Terms of use. I see the proposal includes a "terms of use" field, but the semantics of this aren't very clear. My use case: A few years ago I tried to write a user script that would highlight images that were using the "link=" parameter when the license required the file page link for license terms and/or attribution (public domain and CC0 don't require a link, most other licenses require the link for both notice of license terms and attribution, and a few require the link only for attribution). But it was too difficult to keep up with, since the only way to determine this was to look for the file page to be in one of an ever-changing list of categories. Anomie (talk) 14:42, 27 August 2014 (UTC)[reply]

What about non-Commons file uploads?

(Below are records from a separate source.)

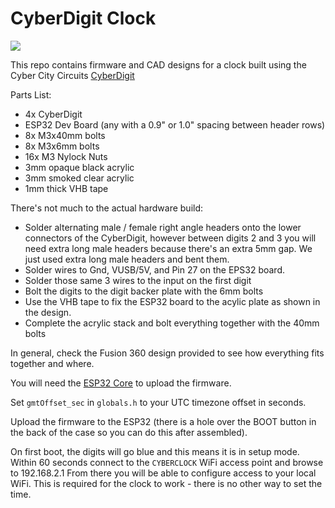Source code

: # CyberDigit Clock

[![](http://img.youtube.com/vi/4m0iQuYpwDA/0.jpg)](http://www.youtube.com/watch?v=4m0iQuYpwDA "CyberClock")

This repo contains firmware and CAD designs for a clock built using the Cyber City Circuits [CyberDigit](https://shop.cybercitycircuits.com/products/cyber-digit-rgb-7-segment-display)

Parts List:

- 4x CyberDigit
- ESP32 Dev Board (any with a 0.9" or 1.0" spacing between header rows)
- 8x M3x40mm bolts
- 8x M3x6mm bolts
- 16x M3 Nylock Nuts
- 3mm opaque black acrylic
- 3mm smoked clear acrylic
- 1mm thick VHB tape

There's not much to the actual hardware build:

- Solder alternating male / female right angle headers onto the lower  connectors of the CyberDigit, however between digits 2 and 3 you will need extra long male headers because there's an extra 5mm gap. We just used extra long male headers and bent them.
- Solder wires to Gnd, VUSB/5V, and Pin 27 on the EPS32 board.
- Solder those same 3 wires to the input on the first digit
- Bolt the digits to the digit backer plate with the 6mm bolts
- Use the VHB tape to fix the ESP32 board to the acylic plate as shown in the design.
- Complete the acrylic stack and bolt everything together with the 40mm bolts

In general, check the Fusion 360 design provided to see how everything fits together and where.

You will need the [ESP32 Core](https://github.com/espressif/arduino-esp32) to upload the firmware.

Set `gmtOffset_sec` in `globals.h` to your UTC timezone offset in seconds.

Upload the firmware to the ESP32 (there is a hole over the BOOT button in the back of the case so you can do this after assembled).

On first boot, the digits will go blue and this means it is in setup mode. Within 60 seconds connect to the `CYBERCLOCK` WiFi access point and browse to 192.168.2.1
From there you will be able to configure access to your local WiFi. This is required for the clock to work - there is no other way to set the time.
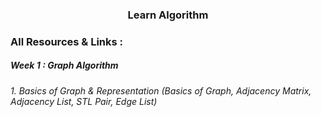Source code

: <h3 align="center"> Learn Algorithm </h3>

### All Resources & Links :
<h5> Week 1 : Graph Algorithm </h5>

<h6> 1. Basics of Graph & Representation (Basics of Graph, Adjacency Matrix, Adjacency List, STL Pair, Edge List)</h6>

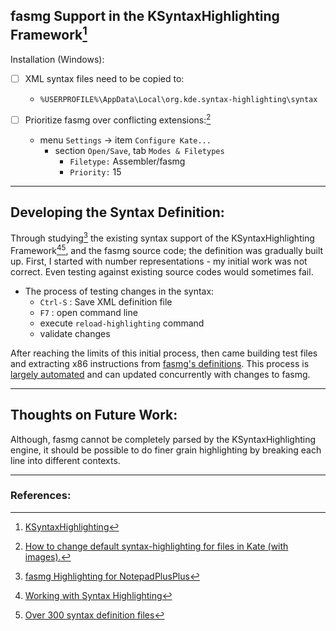 fasmg Support in the KSyntaxHighlighting Framework[^1]
---
Installation (Windows):

- [ ] XML syntax files need to be copied to:
	* `%USERPROFILE%\AppData\Local\org.kde.syntax-highlighting\syntax`

- [ ] Prioritize fasmg over conflicting extensions:[^5]
	* menu `Settings` -> item `Configure Kate...`
		* section `Open/Save`, tab `Modes & Filetypes`
			* `Filetype:` Assembler/fasmg
			* `Priority:` 15
---
Developing the Syntax Definition:
---
Through studying[^4] the existing syntax support of the KSyntaxHighlighting Framework[^2][^3], and the fasmg source code; the definition was gradually built up. First, I started with number representations - my initial work was not correct. Even testing against existing source codes would sometimes fail.

* The process of testing changes in the syntax:
	* `Ctrl-S` : Save XML definition file
	* `F7` : open command line
	* execute `reload-highlighting` command
	* validate changes

After reaching the limits of this initial process, then came building test files and extracting x86 instructions from [fasmg's definitions][0]. This process is [largely automated][1] and can updated concurrently with changes to fasmg.

---
Thoughts on Future Work:
---
Although, fasmg cannot be completely parsed by the KSyntaxHighlighting engine, it should be possible to do finer grain highlighting by breaking each line into different contexts.

---

### References:
[^1]: [KSyntaxHighlighting](https://api.kde.org/frameworks/syntax-highlighting/html/index.html)
[^2]: [Working with Syntax Highlighting](https://docs.kde.org/trunk5/en/kate/katepart/highlight.html)
[^3]: [Over 300 syntax definition files](https://invent.kde.org/frameworks/syntax-highlighting/-/tree/master/data/syntax)
[^4]: [fasmg Highlighting for NotepadPlusPlus](/addon/editor/npp/)
[^5]: [How to change default syntax-highlighting for files in Kate (with images).](https://unix.stackexchange.com/questions/137989/how-to-change-default-syntax-highlighting-for-header-file-in-kate)


[0]: https://github.com/tgrysztar/fasmg/tree/master/packages/x86/include/cpu
[1]: https://board.flatassembler.net/topic.php?p=214280#214280
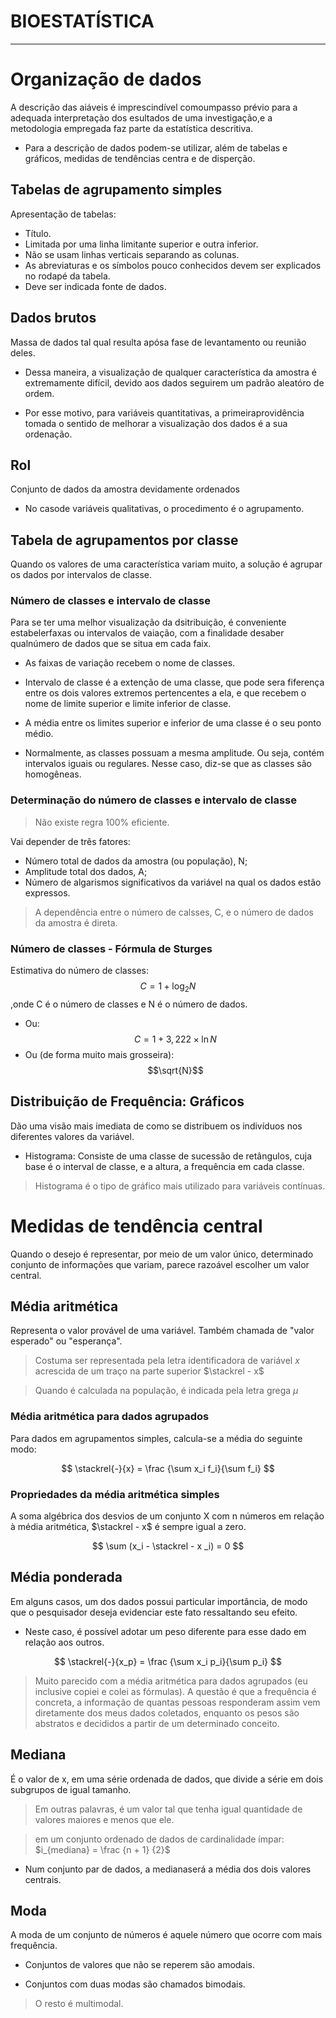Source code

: # BIOESTATÍSTICA
---

# Organização de dados

A descrição das aiáveis é imprescindível comoumpasso prévio para a adequada interpretaçào dos esultados de uma investigação,e a metodologia empregada faz parte da estatística descritiva.

- Para a descrição de dados podem-se utilizar, além de tabelas e gráficos, medidas de tendências centra e de disperção.

## Tabelas de agrupamento simples

Apresentação de tabelas:

- Título.
- Limitada por uma linha limitante superior e outra inferior.
- Não se usam linhas verticais separando as colunas.
- As abreviaturas e os símbolos pouco conhecidos devem ser explicados no rodapé da tabela.
- Deve ser indicada fonte de dados.

## Dados brutos

Massa de dados tal qual resulta apósa fase de levantamento ou reunião deles.

- Dessa maneira, a visualização de qualquer característica da amostra é extremamente difícil, devido aos dados seguirem um padrão aleatóro de ordem.

- Por esse motivo, para variáveis quantitativas, a primeiraprovidência tomada o sentido de melhorar a visualização dos dados é a sua ordenação.

## Rol

Conjunto de dados da amostra devidamente ordenados

- No casode variáveis qualitativas, o procedimento é o agrupamento.

## Tabela de agrupamentos por classe

Quando os valores de uma característica variam muito, a solução é agrupar os dados por intervalos de classe.

### Número de classes e intervalo de classe

Para se ter uma melhor visualização da dsitribuição, é conveniente estabelerfaxas ou intervalos de vaiação, com a finalidade desaber qualnúmero de dados que se situa em cada faix.

- As faixas de variação recebem o nome de classes.

- Intervalo de classe é a extenção de uma classe, que pode sera fiferença entre os dois valores extremos pertencentes a ela, e que recebem o nome de limite superior e limite inferior de classe.

- A média entre os limites superior e inferior de uma classe é o seu ponto médio.

- Normalmente, as classes possuam a mesma amplitude. Ou seja, contém intervalos iguais ou regulares. Nesse caso, diz-se que as classes são homogêneas.

### Determinação do número de classes e intervalo de classe

> Não existe regra 100% eficiente.

Vai depender de três fatores:

- Número total de dados da amostra (ou população), N;
- Amplitude total dos dados, A;
- Número de algarismos significativos da variável na qual os dados estão expressos.

> A dependência entre o número de calsses, C, e o número de dados da amostra é direta.

### Número de classes - Fórmula de Sturges

Estimativa do número de classes: $$C = 1 + \log_2 N$$,onde C é o número de classes e N é o número de dados.

- Ou: $$C = 1 + 3,222 \times \ln N$$
- Ou (de forma muito mais grosseira): $$\sqrt{N}$$

## Distribuição de Frequência: Gráficos

Dão uma visão mais imediata de como se distribuem os indivíduos nos diferentes valores da variável.

- Histograma: Consiste de uma classe de sucessão de retângulos, cuja base é o interval de classe, e a altura, a frequência em cada classe. 

> Histograma é o tipo de gráfico mais utilizado para variáveis contínuas.

# Medidas de tendência central

Quando o desejo é representar, por meio de um valor único, determinado conjunto de informações que variam, parece razoável escolher um valor central.

## Média aritmética

Representa o valor provável de uma variável. Também chamada de "valor esperado" ou "esperança".

> Costuma ser representada pela letra identificadora de variável $x$ acrescida de um traço na parte superior $\stackrel - x$

> Quando é calculada na população, é indicada pela letra grega $\mu$

### Média aritmética para dados agrupados

Para dados em agrupamentos simples, calcula-se a média do seguinte modo:

$$
\stackrel{-}{x} = \frac {\sum x_i f_i}{\sum f_i}
$$


### Propriedades da média aritmética simples

A soma algébrica dos desvios de um conjunto X com n números em relação à média aritmética, $\stackrel - x$ é sempre igual a zero.

$$
\sum (x_i - \stackrel - x _i) = 0
$$

## Média ponderada

Em alguns casos, um dos dados possui particular importância, de modo que o pesquisador deseja evidenciar este fato ressaltando seu efeito.

- Neste caso, é possível adotar um peso diferente para esse dado em relação aos outros.

$$
\stackrel{-}{x_p} = \frac {\sum x_i p_i}{\sum p_i}
$$

> Muito parecido com a média aritmética para dados agrupados (eu inclusive copiei e colei as fórmulas).
> A questão é que a frequência é concreta, a informação de quantas pessoas responderam assim vem diretamente dos meus dados coletados, enquanto os pesos são abstratos e decididos a partir de um determinado conceito.

## Mediana

É o valor de x, em uma série ordenada de dados, que divide a série em dois subgrupos de igual tamanho.

> Em outras palavras, é um valor tal que tenha igual quantidade de valores maiores e menos que ele.

> em um conjunto ordenado de dados de cardinalidade ímpar: $i_{mediana} = \frac {n + 1} {2}$

- Num conjunto par de dados, a medianaserá a média dos dois valores centrais.

## Moda

A moda de um conjunto de números é aquele número que ocorre com mais frequência.

- Conjuntos de valores que não se reperem são amodais.

- Conjuntos com duas modas são chamados bimodais.

> O resto é multimodal.
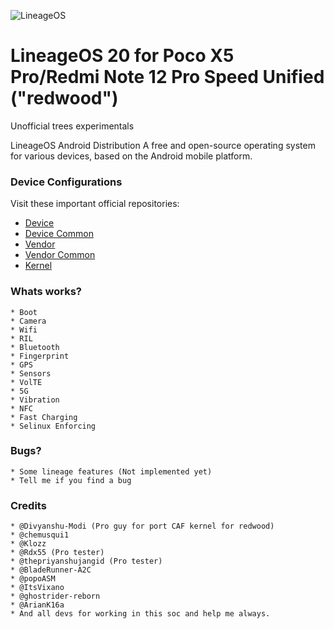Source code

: ![LineageOS](https://i.blogs.es/86a836/img_20230206_112113_788/1366_2000.jpeg)

LineageOS 20 for Poco X5 Pro/Redmi Note 12 Pro Speed Unified ("redwood")
===========

Unofficial trees experimentals

LineageOS Android Distribution A free and open-source operating system for various devices, based on the Android mobile platform.

### Device Configurations

Visit these important official repositories:

- [Device](https://github.com/lineage-redwood/android_device_xiaomi_redwood)
- [Device Common](https://github.com/lineage-redwood/android_device_xiaomi_sm7325-common)
- [Vendor](https://github.com/lineage-redwood/android_vendor_xiaomi_redwood)
- [Vendor Common](https://github.com/lineage-redwood/android_vendor_xiaomi_sm7325-common)
- [Kernel](https://github.com/lineage-redwood/android_kernel_xiaomi_sm7325)

### Whats works?

	* Boot
	* Camera
	* Wifi
	* RIL
	* Bluetooth
	* Fingerprint
	* GPS
	* Sensors
	* VolTE
	* 5G
	* Vibration
	* NFC
	* Fast Charging
	* Selinux Enforcing

### Bugs?

	* Some lineage features (Not implemented yet)
	* Tell me if you find a bug

### Credits

	* @Divyanshu-Modi (Pro guy for port CAF kernel for redwood)
	* @chemusqui1
	* @Klozz
	* @Rdx55 (Pro tester)
	* @thepriyanshujangid (Pro tester)
	* @BladeRunner-A2C
	* @popoASM
	* @ItsVixano
	* @ghostrider-reborn
	* @ArianK16a
	* And all devs for working in this soc and help me always.

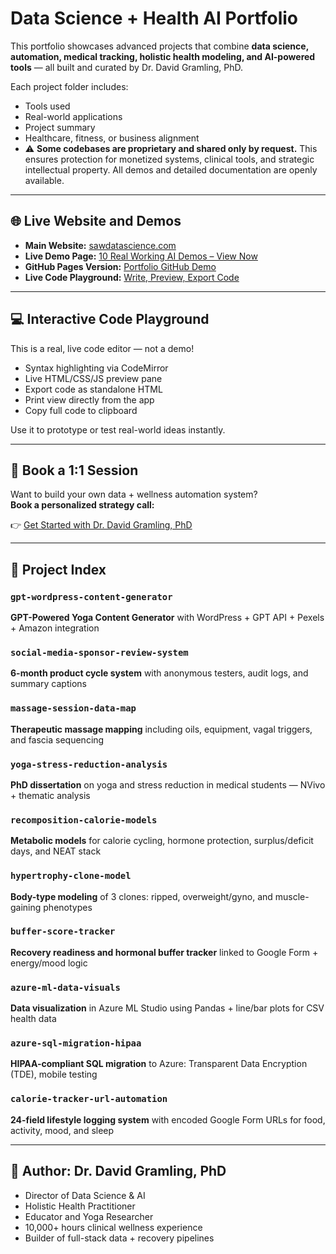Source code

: # Data Science + Health AI Portfolio

This portfolio showcases advanced projects that combine **data science, automation, medical tracking, holistic health modeling, and AI-powered tools** — all built and curated by Dr. David Gramling, PhD.

Each project folder includes:
- Tools used
- Real-world applications
- Project summary
- Healthcare, fitness, or business alignment  
- ⚠️ **Some codebases are proprietary and shared only by request.** This ensures protection for monetized systems, clinical tools, and strategic intellectual property. All demos and detailed documentation are openly available.

---

## 🌐 Live Website and Demos

- **Main Website:** [sawdatascience.com](https://sawdatascience.com)
- **Live Demo Page:** [10 Real Working AI Demos – View Now](https://sawdatascience.com/10-of-my-real-working-ai-demos-live-and-ready-to-use-on-this-page/)
- **GitHub Pages Version:** [Portfolio GitHub Demo](https://dgsc23.github.io/data-science-health-ai-portfolio/)
- **Live Code Playground:** [Write, Preview, Export Code](https://sawdatascience.com/live-code-playground-write-preview-and-export-your-code/)

---

## 💻 Interactive Code Playground

This is a real, live code editor — not a demo!

- Syntax highlighting via CodeMirror  
- Live HTML/CSS/JS preview pane  
- Export code as standalone HTML  
- Print view directly from the app  
- Copy full code to clipboard

Use it to prototype or test real-world ideas instantly.

---

## 📅 Book a 1:1 Session

Want to build your own data + wellness automation system?  
**Book a personalized strategy call:**

👉 [Get Started with Dr. David Gramling, PhD](https://sawdatascience.com/get-started-on-your-data-driven-journey-book-an-appointment-with-dr-david-gramling-ph-d/)

---

## 📂 Project Index

### `gpt-wordpress-content-generator`
**GPT-Powered Yoga Content Generator** with WordPress + GPT API + Pexels + Amazon integration

### `social-media-sponsor-review-system`
**6-month product cycle system** with anonymous testers, audit logs, and summary captions

### `massage-session-data-map`
**Therapeutic massage mapping** including oils, equipment, vagal triggers, and fascia sequencing

### `yoga-stress-reduction-analysis`
**PhD dissertation** on yoga and stress reduction in medical students — NVivo + thematic analysis

### `recomposition-calorie-models`
**Metabolic models** for calorie cycling, hormone protection, surplus/deficit days, and NEAT stack

### `hypertrophy-clone-model`
**Body-type modeling** of 3 clones: ripped, overweight/gyno, and muscle-gaining phenotypes

### `buffer-score-tracker`
**Recovery readiness and hormonal buffer tracker** linked to Google Form + energy/mood logic

### `azure-ml-data-visuals`
**Data visualization** in Azure ML Studio using Pandas + line/bar plots for CSV health data

### `azure-sql-migration-hipaa`
**HIPAA-compliant SQL migration** to Azure: Transparent Data Encryption (TDE), mobile testing

### `calorie-tracker-url-automation`
**24-field lifestyle logging system** with encoded Google Form URLs for food, activity, mood, and sleep

---

## 👤 Author: Dr. David Gramling, PhD
- Director of Data Science & AI  
- Holistic Health Practitioner  
- Educator and Yoga Researcher  
- 10,000+ hours clinical wellness experience  
- Builder of full-stack data + recovery pipelines
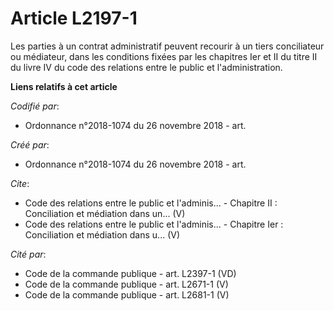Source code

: # Article L2197-1

Les parties à un contrat administratif peuvent recourir à un tiers conciliateur ou médiateur, dans les conditions fixées par
les chapitres Ier et II du titre II du livre IV du code des relations entre le public et l'administration.

**Liens relatifs à cet article**

_Codifié par_:

  - Ordonnance n°2018-1074 du 26 novembre 2018 - art.

_Créé par_:

  - Ordonnance n°2018-1074 du 26 novembre 2018 - art.

_Cite_:

  - Code des relations entre le public et l'adminis... -  Chapitre II : Conciliation et médiation dans un... (V)
  - Code des relations entre le public et l'adminis... -  Chapitre Ier : Conciliation et médiation dans u... (V)

_Cité par_:

  - Code de la commande publique - art. L2397-1 (VD)
  - Code de la commande publique - art. L2671-1 (V)
  - Code de la commande publique - art. L2681-1 (V)
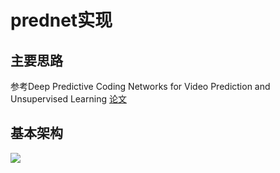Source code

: # prednet实现

## 主要思路

参考Deep Predictive Coding Networks for Video Prediction and Unsupervised Learning [论文](https://arxiv.org/abs/1605.08104)

## 基本架构


![](http://chenguanfuqq.oschina.io/tuquan/img_2017_11/2017_11_12_15_16_53.png)

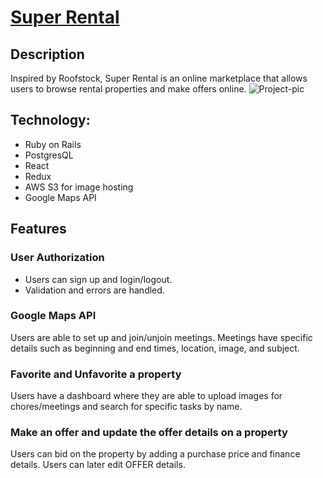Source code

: # [Super Rental](http://superental.herokuapp.com/#/)

## Description
Inspired by Roofstock, Super Rental is an online marketplace that allows users to browse rental properties and make offers online.
![Project-pic](/app/assets/images/project_pic.png)

## Technology:
* Ruby on Rails
* PostgresQL
* React
* Redux
* AWS S3 for image hosting
* Google Maps API

## Features
### User Authorization
* Users can sign up and login/logout.
* Validation and errors are handled.


### Google Maps API
Users are able to set up and join/unjoin meetings. Meetings have specific details such as beginning and end times, location, image, and subject.

### Favorite and Unfavorite a property
Users have a dashboard where they are able to upload images for chores/meetings and search for specific tasks by name.

### Make an offer and update the offer details on a property
Users can bid on the property by adding a purchase price and finance details. Users can later edit OFFER details.
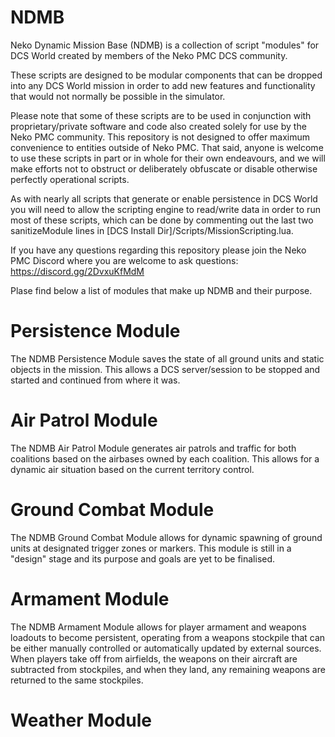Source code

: # NDMB
Neko Dynamic Mission Base (NDMB) is a collection of script "modules" for DCS World created by members of the Neko PMC DCS community.

These scripts are designed to be modular components that can be dropped into any DCS World mission in order to add new features and functionality that would not normally be possible in the simulator. 

Please note that some of these scripts are to be used in conjunction with proprietary/private software and code also created solely for use by the Neko PMC community. This repository is not designed to offer maximum convenience to entities outside of Neko PMC. That said, anyone is welcome to use these scripts in part or in whole for their own endeavours, and we will make efforts not to obstruct or deliberately obfuscate or disable otherwise perfectly operational scripts.

As with nearly all scripts that generate or enable persistence in DCS World you will need to allow the scripting engine to read/write data in order to run most of these scripts, which can be done by commenting out the last two sanitizeModule lines in [DCS Install Dir]/Scripts/MissionScripting.lua.

If you have any questions regarding this repository please join the Neko PMC Discord where you are welcome to ask questions: https://discord.gg/2DvxuKfMdM

Plase find below a list of modules that make up NDMB and their purpose.

# Persistence Module

The NDMB Persistence Module saves the state of all ground units and static objects in the mission. This allows a DCS server/session to be stopped and started and continued from where it was.

# Air Patrol Module

The NDMB Air Patrol Module generates air patrols and traffic for both coalitions based on the airbases owned by each coalition. This allows for a dynamic air situation based on the current territory control.

# Ground Combat Module

The NDMB Ground Combat Module allows for dynamic spawning of ground units at designated trigger zones or markers. This module is still in a "design" stage and its purpose and goals are yet to be finalised.

# Armament Module

The NDMB Armament Module allows for player armament and weapons loadouts to become persistent, operating from a weapons stockpile that can be either manually controlled or automatically updated by external sources. When players take off from airfields, the weapons on their aircraft are subtracted from stockpiles, and when they land, any remaining weapons are returned to the same stockpiles.

# Weather Module
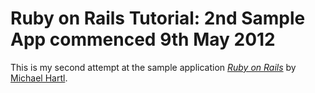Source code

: # Ruby on Rails Tutorial: 2nd Sample App commenced 9th May 2012

This is my second attempt at the sample application [*Ruby on Rails*](http://railstutorial.org/) by [Michael Hartl](http://michaelhartl.com/).
 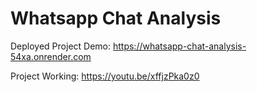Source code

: # Whatsapp Chat Analysis

Deployed Project Demo: https://whatsapp-chat-analysis-54xa.onrender.com

Project Working: https://youtu.be/xffjzPka0z0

Looking at this again, I see that the proposal is to store the data on Commons itself. Which is good, but what about third-party wikis or Wikimedia wikis with an EDP, who could very likely find good use for structured data for their own locally-uploaded files as well? Anomie (talk) 11:25, 1 September 2014 (UTC)[reply]

Any idea how files with multiple copyrights will be handled. Here's an example: File:Josef_Suk_-_Meditation_Op_35a.ogg. Kaldari (talk) 06:18, 18 September 2014 (UTC)[reply]
- It will be possible to just add several licensing statements. Each license could then have qualifiers for example to indicate where a certain license applies or which parts of the work it applies to. --Lydia Pintscher (WMDE) (talk) 09:43, 18 September 2014 (UTC)[reply]
  - I just typed the following for a new section below before I realized this one. I don't want to rephrase the whole thing, so please ignore the fact that it's partially redundant:

Under some circumstances, it may be necessary to specify different licenses (or license-like tags) for the photograph and the object depicted in it. The most prominent case would probably be statues, where the usual "this is a faithful reproduction of a 2D-PD-work, so the whole thing is PD" doesn't work anymore. In those cases, we need a license tag for the statue (e.g. {{PD-old}} or {{FOP-Germany}}) AND a license for the photograph of it (e.g. {{PD-self}} or just the standard {{CC-BY-SA}}). We also need a way to figure out if a) the sculptor or b) the photographer or c) both must be credited by re-users. See also: Template talk:Art Photo#Issue with MediaViewer. --El Grafo (talk) 15:45, 7 October 2014 (UTC)[reply]

Just another example for a more complex situation: 18th century PD original by A, 2012 bronze reproduction covered by FOP by B, photograph by me (CC-0 in this case, though). --El Grafo (talk) 08:39, 10 October 2014 (UTC)[reply]

Vandal-fighting. Concerns about this became very clear in the first IRC Q&A, particularly in the contributions from User:Steinsplitter. Changes on WikiData pages -- either changes to item properties, eg who is pointed to as the "Creator" of an object; or changes to item labels in different languages -- will be directly reflected on File pages on Commons, but without any corresponding changes of Wikitext. A small number of vandal-fighters depend very heavily on automated tools to keep the much larger number of anonymous IP vandals in check. It is therefore essential that such tools can easily pick up and reverse vandalistic edits.

This appears to be a growing concern about Wikidata, shared across a number of client wikis, which may be starting to seriously hamper uptake of Wikidata-sourced content. So for example, in recent days there has been concern about a vandalistic label change on a reasonably high-profile mathematics topic which went un-noticed for four days; and about how to protect high-value items on Russian wikipedia from vandalism.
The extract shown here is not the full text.